(Stored data entries)
********
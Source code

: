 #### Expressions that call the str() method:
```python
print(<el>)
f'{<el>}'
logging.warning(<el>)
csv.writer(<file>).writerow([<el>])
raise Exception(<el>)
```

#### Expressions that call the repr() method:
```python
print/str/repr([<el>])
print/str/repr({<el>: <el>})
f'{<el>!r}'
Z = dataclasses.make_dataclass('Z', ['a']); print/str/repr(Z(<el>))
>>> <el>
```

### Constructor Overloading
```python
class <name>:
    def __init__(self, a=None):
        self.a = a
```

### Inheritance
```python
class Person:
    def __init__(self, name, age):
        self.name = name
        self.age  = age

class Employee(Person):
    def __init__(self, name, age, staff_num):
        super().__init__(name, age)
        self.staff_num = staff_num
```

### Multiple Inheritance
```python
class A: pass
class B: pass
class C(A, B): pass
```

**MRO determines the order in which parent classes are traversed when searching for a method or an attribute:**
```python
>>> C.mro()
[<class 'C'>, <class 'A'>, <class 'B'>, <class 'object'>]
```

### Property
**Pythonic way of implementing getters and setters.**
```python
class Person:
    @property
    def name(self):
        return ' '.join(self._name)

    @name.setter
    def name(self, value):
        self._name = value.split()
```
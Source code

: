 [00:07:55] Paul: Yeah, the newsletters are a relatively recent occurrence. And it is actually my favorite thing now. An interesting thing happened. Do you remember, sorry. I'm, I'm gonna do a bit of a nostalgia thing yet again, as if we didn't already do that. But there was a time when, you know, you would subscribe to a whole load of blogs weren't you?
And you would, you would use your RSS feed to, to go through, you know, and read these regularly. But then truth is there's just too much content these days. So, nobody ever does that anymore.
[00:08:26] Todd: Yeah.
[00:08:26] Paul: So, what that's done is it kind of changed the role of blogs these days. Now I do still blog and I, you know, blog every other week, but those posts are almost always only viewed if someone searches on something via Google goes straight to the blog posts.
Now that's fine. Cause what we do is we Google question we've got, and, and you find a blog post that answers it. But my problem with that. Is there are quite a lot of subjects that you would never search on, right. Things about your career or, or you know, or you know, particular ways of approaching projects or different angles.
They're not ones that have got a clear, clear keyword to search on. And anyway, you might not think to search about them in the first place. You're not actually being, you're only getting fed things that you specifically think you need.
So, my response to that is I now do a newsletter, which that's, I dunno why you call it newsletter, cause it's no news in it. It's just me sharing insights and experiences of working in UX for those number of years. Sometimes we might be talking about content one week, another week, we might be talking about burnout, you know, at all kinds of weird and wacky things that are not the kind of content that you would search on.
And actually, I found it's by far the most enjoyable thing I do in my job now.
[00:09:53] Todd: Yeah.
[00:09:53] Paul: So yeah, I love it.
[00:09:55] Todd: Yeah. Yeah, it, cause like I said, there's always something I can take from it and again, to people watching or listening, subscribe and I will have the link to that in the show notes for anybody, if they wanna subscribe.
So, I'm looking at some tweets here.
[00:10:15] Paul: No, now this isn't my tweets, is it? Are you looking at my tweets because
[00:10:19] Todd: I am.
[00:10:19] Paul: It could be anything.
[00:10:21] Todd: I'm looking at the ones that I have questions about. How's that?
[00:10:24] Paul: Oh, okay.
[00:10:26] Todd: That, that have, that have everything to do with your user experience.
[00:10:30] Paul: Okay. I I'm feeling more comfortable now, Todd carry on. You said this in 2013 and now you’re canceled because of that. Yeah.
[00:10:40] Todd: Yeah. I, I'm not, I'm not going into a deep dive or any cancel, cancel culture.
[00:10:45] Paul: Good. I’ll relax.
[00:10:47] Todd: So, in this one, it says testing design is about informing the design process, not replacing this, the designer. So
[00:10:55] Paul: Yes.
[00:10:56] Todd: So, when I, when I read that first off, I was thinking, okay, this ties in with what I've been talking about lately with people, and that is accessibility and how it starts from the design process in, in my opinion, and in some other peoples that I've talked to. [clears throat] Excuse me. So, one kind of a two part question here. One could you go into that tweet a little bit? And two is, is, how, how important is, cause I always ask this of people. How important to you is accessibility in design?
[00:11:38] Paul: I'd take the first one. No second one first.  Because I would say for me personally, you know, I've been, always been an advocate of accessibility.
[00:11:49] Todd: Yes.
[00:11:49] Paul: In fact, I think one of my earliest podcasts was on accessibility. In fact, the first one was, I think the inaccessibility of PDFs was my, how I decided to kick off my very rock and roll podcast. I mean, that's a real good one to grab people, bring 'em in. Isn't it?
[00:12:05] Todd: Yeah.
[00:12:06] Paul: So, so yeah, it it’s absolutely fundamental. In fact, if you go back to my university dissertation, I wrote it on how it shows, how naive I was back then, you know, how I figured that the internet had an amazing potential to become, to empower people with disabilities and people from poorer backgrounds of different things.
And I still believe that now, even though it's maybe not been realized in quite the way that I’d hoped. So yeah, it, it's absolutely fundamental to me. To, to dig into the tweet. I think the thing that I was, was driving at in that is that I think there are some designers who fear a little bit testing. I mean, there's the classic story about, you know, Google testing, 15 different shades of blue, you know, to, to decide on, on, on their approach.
********
ASSIGNMENT =>
Transcribe each line of the data above, unaltered, from the one where "[00:10:56] Todd: So, when" appears to the one where "[00:11:49] Todd: Yes." appears, inclusive of both.

WRITTEN ANSWER =>
[00:10:56] Todd: So, when I, when I read that first off, I was thinking, okay, this ties in with what I've been talking about lately with people, and that is accessibility and how it starts from the design process in, in my opinion, and in some other peoples that I've talked to. [clears throat] Excuse me. So, one kind of a two part question here. One could you go into that tweet a little bit? And two is, is, how, how important is, cause I always ask this of people. How important to you is accessibility in design?
[00:11:38] Paul: I'd take the first one. No second one first.  Because I would say for me personally, you know, I've been, always been an advocate of accessibility.
[00:11:49] Todd: Yes.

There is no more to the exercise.